発声

おどろくべき発声の効果とは?(東永幸浩)

2024年2月26日

KENDOJIDAI 2014.11
取材=土屋智弘
撮影=西口邦彦

 発声はそれぞれ独特で、長く気合をかける方もいますが、今の私は大きく短く腹から出すようにしています。試合ですと蹲踞より立ち上がり、打ち間に入る前に腹から大きな声で短く「ヤーッ」と発声します。相手に臨む気持ちは、開始の礼以前から作り上げていきますが、実際、試合が開始されますと、相手から先に発声する場合もありますし、私からの場合もあります。いずれにしても気後れすることなく、自然に発声することが大切です。そうすることで気持ちを高め、集中することができます。

 試合はそれこそ何十年と経験していますが、それでも試合場に立てば、いろいろな思惑が頭を駆け巡ります。腹から大きく掛け声をかけることで、迷いを吹き飛ばし、よい意味で無心になれます。

 また、掛け声には「調子のバロメーター」のようなところもあると思っています。調子が悪いときは、振り返ると、声が出ていないものです。逆に良いときは、掛け声が剣線に乗り、相手に真っ直ぐ届くような感じになります。

東永幸浩 教士七段

ひがしなが・ゆきひろ/昭和52年鹿児島県生まれ。樟南高校から中央大学に進み、卒業後、埼玉県警察に奉職する。全日本選手権大会出場9回(準優勝1回)のほか全日本都道府県対抗大会準優勝、全国警察大会3位、全日本東西対抗大会、国体出場などの実績がある。

構え

 構えと掛け声は、切っても切れないパートナーのようなものです。構えがしっかりとしているときは、先ほど述べたように、声が剣線にのっていくイメージがあります。逆に構えがしっくり来ていないときは、大きな掛け声を出しても、竹刀と一体化しません。

 構えの基本として当然、下腹に力を集中し、上体の無駄な力を抜いてリラックスしていることが重要です。その上で、声を掛けますが、「自信」が声に出ているとき、構えも自然体になっていると感じています。日頃の苦しい稽古や、やりきった思いなどが、その自信となって出てくるものです。
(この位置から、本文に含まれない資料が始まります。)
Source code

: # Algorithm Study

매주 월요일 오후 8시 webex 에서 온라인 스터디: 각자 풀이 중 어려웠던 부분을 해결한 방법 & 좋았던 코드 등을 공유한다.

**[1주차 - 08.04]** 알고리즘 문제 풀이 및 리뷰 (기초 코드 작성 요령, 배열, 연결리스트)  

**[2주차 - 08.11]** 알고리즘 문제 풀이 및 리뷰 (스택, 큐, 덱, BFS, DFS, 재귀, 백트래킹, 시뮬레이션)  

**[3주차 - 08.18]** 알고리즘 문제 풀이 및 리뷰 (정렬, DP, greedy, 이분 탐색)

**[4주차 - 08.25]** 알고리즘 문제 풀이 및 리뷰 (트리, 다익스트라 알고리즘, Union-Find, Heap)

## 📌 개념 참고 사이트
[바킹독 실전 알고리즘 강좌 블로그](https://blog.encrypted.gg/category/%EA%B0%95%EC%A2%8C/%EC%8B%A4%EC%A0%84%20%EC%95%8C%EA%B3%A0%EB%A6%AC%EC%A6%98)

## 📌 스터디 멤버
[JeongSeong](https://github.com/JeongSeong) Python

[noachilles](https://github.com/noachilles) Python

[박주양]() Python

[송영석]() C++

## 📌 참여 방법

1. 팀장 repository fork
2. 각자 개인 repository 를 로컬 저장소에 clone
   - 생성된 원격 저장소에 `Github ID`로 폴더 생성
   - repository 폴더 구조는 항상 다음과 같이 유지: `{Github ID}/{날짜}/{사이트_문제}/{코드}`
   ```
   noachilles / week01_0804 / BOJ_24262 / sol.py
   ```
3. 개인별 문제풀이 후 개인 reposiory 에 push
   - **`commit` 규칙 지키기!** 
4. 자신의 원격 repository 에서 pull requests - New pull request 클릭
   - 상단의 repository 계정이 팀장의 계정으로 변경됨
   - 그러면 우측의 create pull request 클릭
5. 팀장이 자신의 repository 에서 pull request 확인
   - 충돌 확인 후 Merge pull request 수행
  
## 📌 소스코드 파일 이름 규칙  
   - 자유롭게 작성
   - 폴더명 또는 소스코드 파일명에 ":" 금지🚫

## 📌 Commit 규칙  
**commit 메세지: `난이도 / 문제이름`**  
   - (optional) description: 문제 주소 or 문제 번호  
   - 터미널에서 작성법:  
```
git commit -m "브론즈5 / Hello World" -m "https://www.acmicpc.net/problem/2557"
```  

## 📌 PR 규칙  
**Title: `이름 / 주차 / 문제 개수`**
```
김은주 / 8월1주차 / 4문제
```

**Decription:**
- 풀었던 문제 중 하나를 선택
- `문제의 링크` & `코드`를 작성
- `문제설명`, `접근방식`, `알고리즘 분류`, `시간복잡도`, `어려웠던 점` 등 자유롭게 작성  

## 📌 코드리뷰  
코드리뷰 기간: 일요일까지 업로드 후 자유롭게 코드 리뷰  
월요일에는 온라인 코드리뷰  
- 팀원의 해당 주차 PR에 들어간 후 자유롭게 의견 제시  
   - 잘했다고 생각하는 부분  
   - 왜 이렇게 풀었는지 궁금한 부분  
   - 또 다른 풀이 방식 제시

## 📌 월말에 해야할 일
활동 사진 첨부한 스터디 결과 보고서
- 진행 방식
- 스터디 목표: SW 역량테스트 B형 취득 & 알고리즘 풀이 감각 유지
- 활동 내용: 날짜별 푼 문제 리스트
 そうした充実した構えと発声を伴い、相手に対峙すれば、すぐに有効な打突に至れるかというと、そうでもありません。強豪を相手にする場合、相手も構えが充実し、なおかつ声もしっかりしていると、こちらも出たくともすぐには出られません。声を通じて響いてくるものがあります。相手からの意気込みや自信などです。私も負けじと、充実した気勢を掛けます。そうしたお互いの気勢のぶつけあい、なおかつ剣線による中心取りがあり、隙を見出すよう働きかけていくと、打突の機会というのは生まれてきます。